Transparent codeset conversion in filesystems ? / was: Re: [osol-discuss] Suggestion: PCFS Open Development Project

Roland Mainz Tue, 23 Jan 2007 22:31:26 -0800

Ienup Sung wrote:
> 
> Yes, we have numerous locales with different codesets. Solaris 10,
> as an example, we have 165 locales with 23 different codesets.
> In many cases, codesets use quite similar representation forms and yet
> the mappings between the code point values and actual characters/glyphs
> are quite different.
> 
> Underlying file systems also have various ways of depositing characters
> althought many new file systems are converging to Unicode. (Even then, among
> those rather new file systems that use Unicode, they use sometimes
> different Unicode encodings not entirely compatible with others byte by
> byte.)
> 
> To solve the problem of not correctly showing non-ASCII characters and yet
> keeping the maximum compatibility with existing applications and also
> numerous locales and codesets it appears that either we tag codeset for
> each file or adopt Unicode, in particular, UTF-8, as the file system codeset
> as the one thing and then add/doing transparent codeset conversion as
> the other. These two could go together or separately supported too.

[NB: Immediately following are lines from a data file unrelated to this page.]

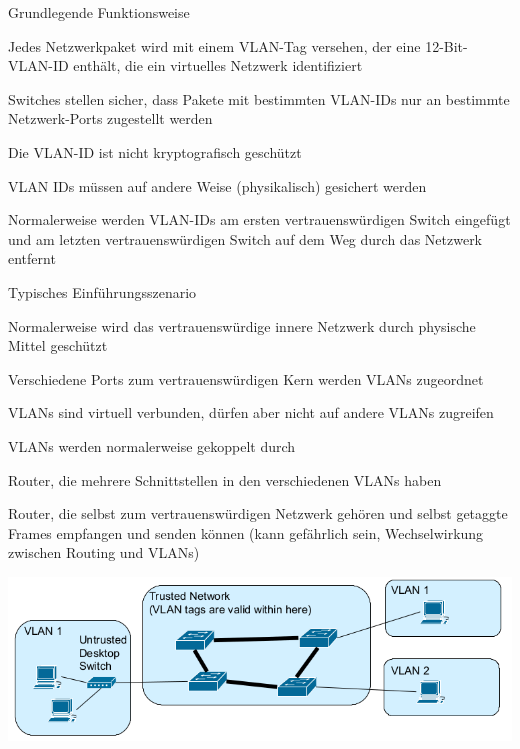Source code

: \documentclass[a4paper]{article}
\begin{document}
\begin{multicols}{3}
      Grundlegende Funktionsweise
      \begin{itemize*}
            \item Jedes Netzwerkpaket wird mit einem VLAN-Tag versehen, der eine 12-Bit-VLAN-ID enthält, die ein virtuelles Netzwerk identifiziert
            \item Switches stellen sicher, dass Pakete mit bestimmten VLAN-IDs nur an bestimmte Netzwerk-Ports zugestellt werden %
            \item Die VLAN-ID ist nicht kryptografisch geschützt
            \item VLAN IDs müssen auf andere Weise (physikalisch) gesichert werden
            \item Normalerweise werden VLAN-IDs am ersten vertrauenswürdigen Switch eingefügt und am letzten vertrauenswürdigen Switch auf dem Weg durch das Netzwerk entfernt
      \end{itemize*}

      Typisches Einführungsszenario
      \begin{itemize*}
            \item Normalerweise wird das vertrauenswürdige innere Netzwerk durch physische Mittel geschützt
            \item Verschiedene Ports zum vertrauenswürdigen Kern werden VLANs zugeordnet
            \item VLANs sind virtuell verbunden, dürfen aber nicht auf andere VLANs zugreifen
            \item VLANs werden normalerweise gekoppelt durch
            \begin{itemize*}
                  \item Router, die mehrere Schnittstellen in den verschiedenen VLANs haben
                  \item Router, die selbst zum vertrauenswürdigen Netzwerk gehören und selbst getaggte Frames empfangen und senden können (kann gefährlich sein, Wechselwirkung zwischen Routing und VLANs)
            \end{itemize*}
            \item \includegraphics[width=.5\linewidth]{Assets/NetworkSecurity-ieee802.1q-scenario.png}
      \end{itemize*}


\end{multicols}
\end{document}
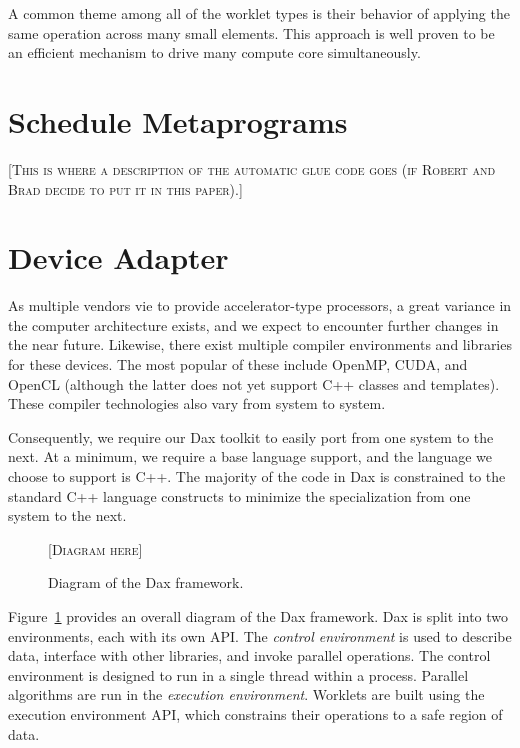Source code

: \documentclass[conference]{IEEEtran}
\newcommand*{\keyterm}[1]{\emph{#1}}
\newcommand{\fix}[1]{{\color{red}\textsc{[#1]}}}
\begin{document}
A common theme among all of the worklet types is their behavior of applying
the same operation across many small elements.  This approach is well
proven to be an efficient mechanism to drive many compute core
simultaneously.

\section{Schedule Metaprograms}
\label{sec:ScheduleMetaprograms}

\noindent
\fix{This is where a description of the automatic glue code goes (if Robert
  and Brad decide to put it in this paper).}

\section{Device Adapter}
\label{sec:DeviceAdapter}

\noindent
As multiple vendors vie to provide accelerator-type processors, a great
variance in the computer architecture exists, and we expect to encounter
further changes in the near future.  Likewise, there exist multiple
compiler environments and libraries for these devices.  The most popular of
these include OpenMP, CUDA, and OpenCL (although the latter does not yet
support C++ classes and templates).  These compiler technologies also vary
from system to system.

Consequently, we require our Dax toolkit to easily port from one system to
the next.  At a minimum, we require a base language support, and the
language we choose to support is C++.  The majority of the code in Dax is
constrained to the standard C++ language constructs to minimize the
specialization from one system to the next.

\begin{figure}[htb]
  \centering
  \fix{Diagram here}
  \caption{Diagram of the Dax framework.}
  \label{fig:DaxDiagram}
\end{figure}

Figure~\ref{fig:DaxDiagram} provides an overall diagram of the Dax
framework.  Dax is split into two environments, each with its own API.  The
\keyterm{control environment} is used to describe data, interface with
other libraries, and invoke parallel operations.  The control environment
is designed to run in a single thread within a process.  Parallel
algorithms are run in the \keyterm{execution environment}.  Worklets are
built using the execution environment API, which constrains their
operations to a safe region of data.
\end{document}
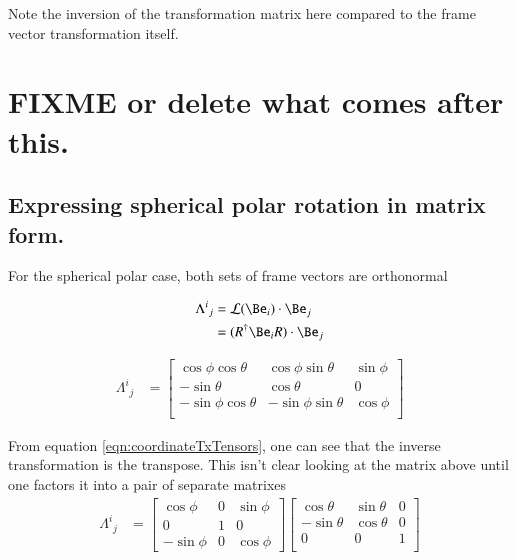 \documentclass{article}
\begin{document}
Note the inversion of the transformation matrix here compared to the frame vector transformation itself.

\section{ FIXME or delete what comes after this. }

\subsection{ Expressing spherical polar rotation in matrix form. }

For the spherical polar case, both sets of frame vectors are orthonormal

\begin{align*}
{\Lambda^i}_j
&= \LL(\Be_i) \cdot \Be_j \\
&= (R^\dagger \Be_i R) \cdot \Be_j \\
\end{align*}

\begin{align}\label{eqn:rotation}
{\Lambda^i}_j
&=
\begin{bmatrix}
\cos\phi \cos\theta & \cos\phi \sin\theta & \sin\phi \\
- \sin\theta & \cos\theta & 0 \\
- \sin\phi \cos\theta & - \sin\phi \sin\theta & \cos\phi \\
\end{bmatrix}
\end{align}

From equation \ref{eqn:coordinateTxTensors}, one can see that the inverse transformation is the transpose.  This isn't clear looking at the matrix above until one factors it into a pair of separate matrixes
\begin{align*}
{\Lambda^i}_j
&=
\begin{bmatrix}
\cos\phi & 0 & \sin\phi \\
0 & 1 & 0 \\
-\sin\phi & 0 & \cos\phi
\end{bmatrix}
\begin{bmatrix}
\cos\theta & \sin\theta & 0 \\
-\sin\theta & \cos\theta & 0 \\
0 & 0 & 1 \\
\end{bmatrix}
\end{align*}
\end{document}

... The various LC_* variables can point to different locales+encodings
(for example ja_JP.UTF-8 vs. ja_JP.PCK) ... isn't there some risk that
transparent translations somehow cause havoc
? I assume it's not the case (assuming that only filenames are converted
transparently) but did anyone thought this detail (different LC_*
variables pointing to different locales/encodings) to the end (I can't
think anymore in a straight line after ~~48h brain_uptime, please excuse
me if I start asking silly things...) ?

Another (likely more real-world) problem is: How would such a
"transparent conversion" handle characters which cannot be represented
in the current locale - for example how should the "C"/"POSIX" locale
handle german umlauts (e.g. "öäü") ? Just replace them via '?', use
transliteration (e.g. 'ü' = "ue", 'ö' == "oe" etc.), encode them
URLencoding-like (another, (more portable ?) style of transliteration)
or invent some all-new solution for the problem ?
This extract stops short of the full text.